DATA SECTION:
•••
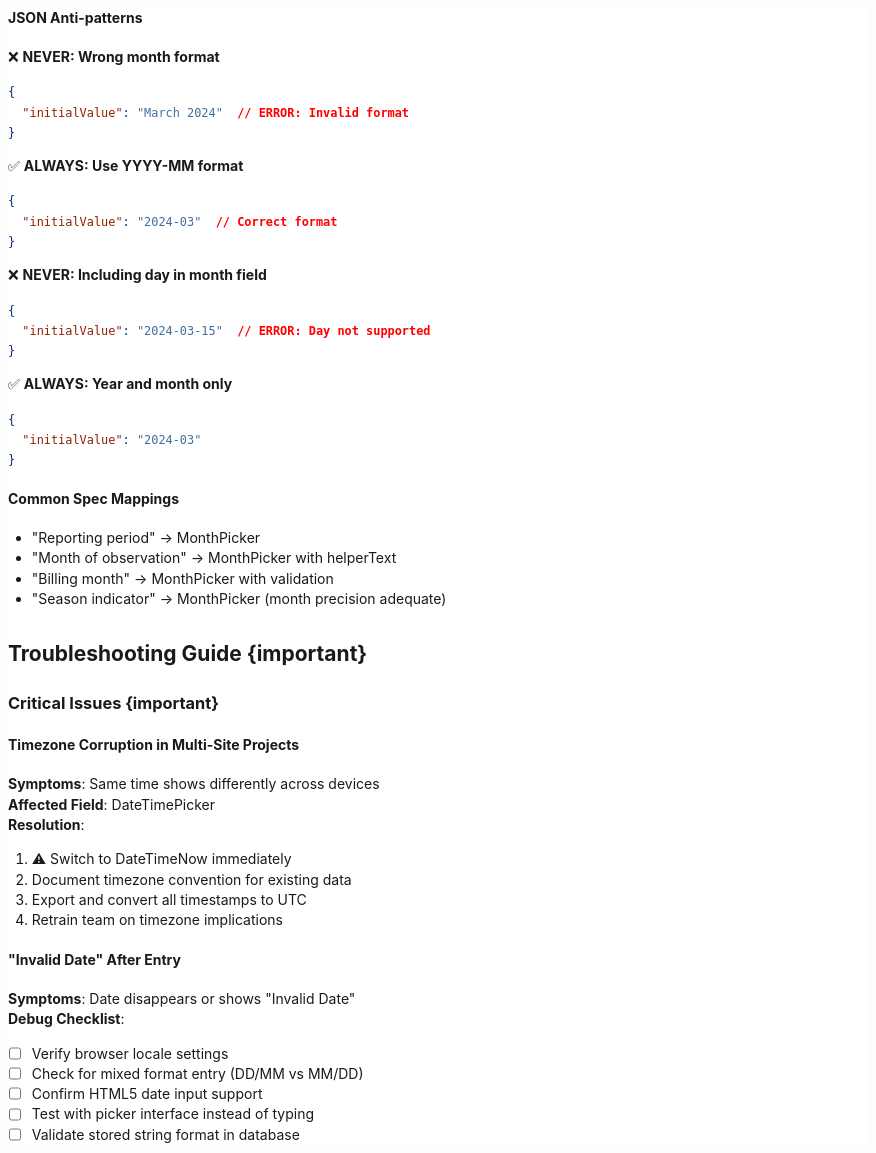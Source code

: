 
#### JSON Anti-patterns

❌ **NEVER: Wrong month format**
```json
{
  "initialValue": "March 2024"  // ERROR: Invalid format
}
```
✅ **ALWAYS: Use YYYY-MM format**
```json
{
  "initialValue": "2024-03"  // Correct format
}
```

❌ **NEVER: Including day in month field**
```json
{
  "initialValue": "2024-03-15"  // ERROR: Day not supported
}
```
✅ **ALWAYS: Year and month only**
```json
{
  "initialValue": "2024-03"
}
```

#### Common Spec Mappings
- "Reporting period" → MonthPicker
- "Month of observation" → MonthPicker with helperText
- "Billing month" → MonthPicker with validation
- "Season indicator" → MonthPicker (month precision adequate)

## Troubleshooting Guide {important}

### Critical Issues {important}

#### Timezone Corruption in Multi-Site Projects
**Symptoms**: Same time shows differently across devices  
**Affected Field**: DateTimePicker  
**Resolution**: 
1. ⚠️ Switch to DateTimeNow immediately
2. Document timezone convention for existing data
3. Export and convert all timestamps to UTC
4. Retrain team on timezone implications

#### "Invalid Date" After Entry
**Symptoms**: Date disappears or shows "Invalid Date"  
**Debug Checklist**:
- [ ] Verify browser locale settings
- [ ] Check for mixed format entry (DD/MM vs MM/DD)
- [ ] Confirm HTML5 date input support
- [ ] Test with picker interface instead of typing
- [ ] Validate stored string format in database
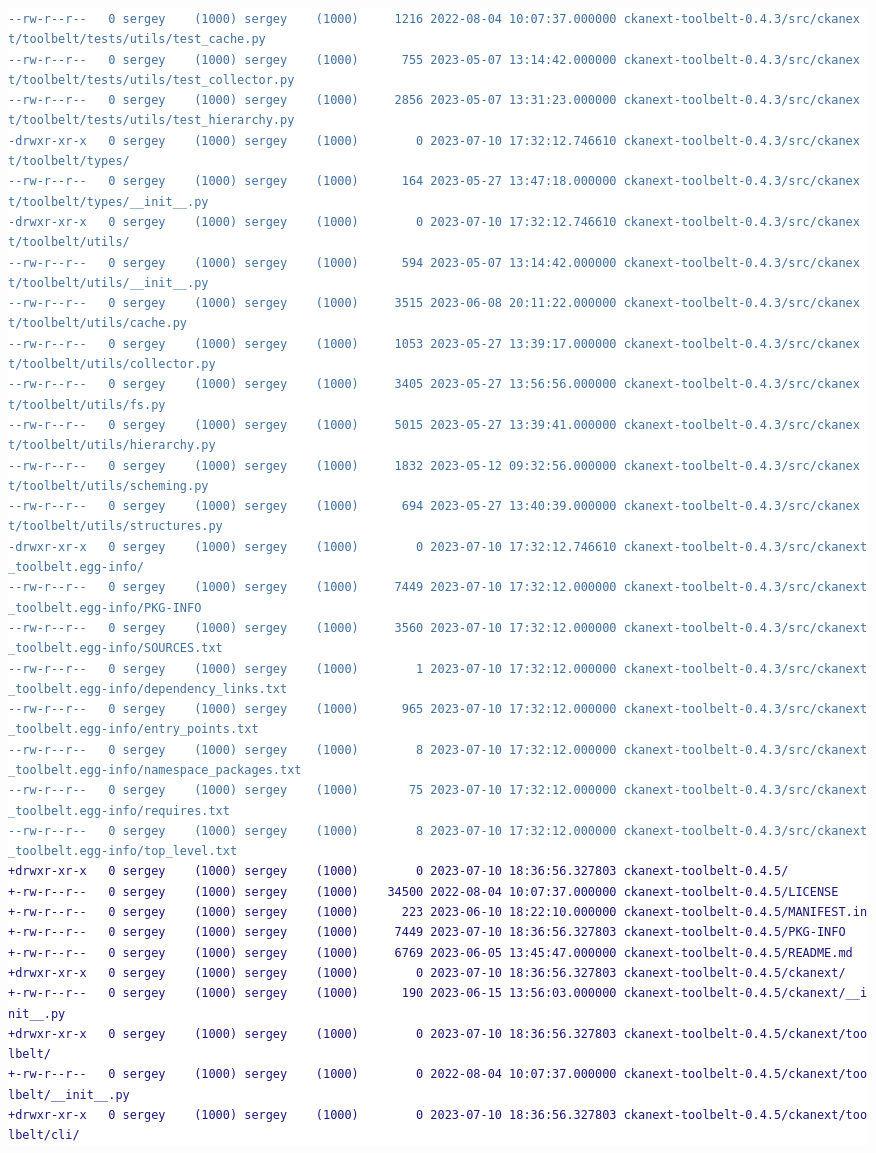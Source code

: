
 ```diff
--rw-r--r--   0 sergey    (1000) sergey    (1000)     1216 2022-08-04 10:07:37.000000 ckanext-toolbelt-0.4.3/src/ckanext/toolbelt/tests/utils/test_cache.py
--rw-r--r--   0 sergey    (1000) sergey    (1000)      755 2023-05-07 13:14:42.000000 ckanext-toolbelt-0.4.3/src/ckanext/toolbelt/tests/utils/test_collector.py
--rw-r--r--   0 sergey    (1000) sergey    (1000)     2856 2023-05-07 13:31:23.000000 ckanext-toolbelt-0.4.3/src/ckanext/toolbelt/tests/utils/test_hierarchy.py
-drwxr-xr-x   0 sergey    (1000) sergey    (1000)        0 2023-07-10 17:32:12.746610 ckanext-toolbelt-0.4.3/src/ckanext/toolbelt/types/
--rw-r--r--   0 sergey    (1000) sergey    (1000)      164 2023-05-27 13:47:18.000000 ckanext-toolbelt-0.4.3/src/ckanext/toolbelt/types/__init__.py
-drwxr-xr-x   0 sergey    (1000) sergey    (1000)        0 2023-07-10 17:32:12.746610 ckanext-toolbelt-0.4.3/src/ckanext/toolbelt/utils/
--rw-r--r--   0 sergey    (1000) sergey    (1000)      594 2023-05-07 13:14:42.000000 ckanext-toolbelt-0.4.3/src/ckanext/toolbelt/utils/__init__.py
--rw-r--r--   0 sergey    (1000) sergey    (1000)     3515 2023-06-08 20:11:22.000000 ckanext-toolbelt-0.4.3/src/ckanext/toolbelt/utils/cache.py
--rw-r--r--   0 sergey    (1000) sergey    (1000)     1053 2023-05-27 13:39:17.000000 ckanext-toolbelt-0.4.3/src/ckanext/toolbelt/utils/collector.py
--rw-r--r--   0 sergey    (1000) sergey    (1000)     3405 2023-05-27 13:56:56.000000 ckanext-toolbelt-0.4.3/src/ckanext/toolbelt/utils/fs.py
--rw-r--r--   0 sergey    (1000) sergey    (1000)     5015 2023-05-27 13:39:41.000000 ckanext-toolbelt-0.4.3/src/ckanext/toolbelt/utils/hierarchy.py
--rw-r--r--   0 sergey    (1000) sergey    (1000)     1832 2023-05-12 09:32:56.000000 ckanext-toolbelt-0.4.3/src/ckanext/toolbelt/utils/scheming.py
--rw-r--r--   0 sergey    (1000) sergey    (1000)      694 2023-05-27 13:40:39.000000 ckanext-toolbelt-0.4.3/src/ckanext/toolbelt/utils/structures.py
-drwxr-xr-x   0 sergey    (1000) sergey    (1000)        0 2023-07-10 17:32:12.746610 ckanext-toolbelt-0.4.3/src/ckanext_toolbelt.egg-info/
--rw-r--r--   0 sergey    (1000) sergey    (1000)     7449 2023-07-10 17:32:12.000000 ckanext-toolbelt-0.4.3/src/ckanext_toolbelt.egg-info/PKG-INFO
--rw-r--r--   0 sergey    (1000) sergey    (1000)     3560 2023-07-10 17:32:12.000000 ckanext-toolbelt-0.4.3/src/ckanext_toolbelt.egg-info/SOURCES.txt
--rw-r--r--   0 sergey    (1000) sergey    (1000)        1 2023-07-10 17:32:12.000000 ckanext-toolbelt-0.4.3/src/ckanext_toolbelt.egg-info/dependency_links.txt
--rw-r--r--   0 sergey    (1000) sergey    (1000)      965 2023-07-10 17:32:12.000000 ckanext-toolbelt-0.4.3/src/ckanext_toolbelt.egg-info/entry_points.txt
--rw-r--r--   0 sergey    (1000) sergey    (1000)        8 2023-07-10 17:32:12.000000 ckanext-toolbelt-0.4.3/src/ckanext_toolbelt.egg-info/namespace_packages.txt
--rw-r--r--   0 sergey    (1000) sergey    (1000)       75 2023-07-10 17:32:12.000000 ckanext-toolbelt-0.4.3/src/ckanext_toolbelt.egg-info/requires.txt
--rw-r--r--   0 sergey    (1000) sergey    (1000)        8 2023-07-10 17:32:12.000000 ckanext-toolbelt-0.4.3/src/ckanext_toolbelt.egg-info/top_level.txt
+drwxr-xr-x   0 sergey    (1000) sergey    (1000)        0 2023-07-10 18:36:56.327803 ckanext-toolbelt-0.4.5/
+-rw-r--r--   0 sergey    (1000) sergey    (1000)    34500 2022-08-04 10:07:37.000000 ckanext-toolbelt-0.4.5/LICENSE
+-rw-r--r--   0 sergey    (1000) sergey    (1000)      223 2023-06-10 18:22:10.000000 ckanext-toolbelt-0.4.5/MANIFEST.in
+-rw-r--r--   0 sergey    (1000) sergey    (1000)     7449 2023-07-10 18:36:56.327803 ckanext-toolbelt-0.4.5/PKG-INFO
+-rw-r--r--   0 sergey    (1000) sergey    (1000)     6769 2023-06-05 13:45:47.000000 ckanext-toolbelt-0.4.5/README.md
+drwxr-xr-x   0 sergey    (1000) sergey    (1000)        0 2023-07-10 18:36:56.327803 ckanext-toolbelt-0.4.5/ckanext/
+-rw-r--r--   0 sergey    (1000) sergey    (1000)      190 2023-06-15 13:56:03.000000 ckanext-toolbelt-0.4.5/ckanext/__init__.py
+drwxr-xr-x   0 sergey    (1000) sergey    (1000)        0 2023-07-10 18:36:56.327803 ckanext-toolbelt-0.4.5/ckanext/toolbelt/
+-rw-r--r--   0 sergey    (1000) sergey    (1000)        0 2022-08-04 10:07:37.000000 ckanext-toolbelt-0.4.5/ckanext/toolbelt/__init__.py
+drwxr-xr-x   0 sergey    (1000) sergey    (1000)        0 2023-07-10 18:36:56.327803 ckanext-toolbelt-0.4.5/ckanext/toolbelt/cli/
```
•••
ASSIGNED TASK: Every line above that holds the word "ALWAYS" is to be found and copied.

WRITTEN RESPONSE:
✅ **ALWAYS: Use YYYY-MM format**
✅ **ALWAYS: Year and month only**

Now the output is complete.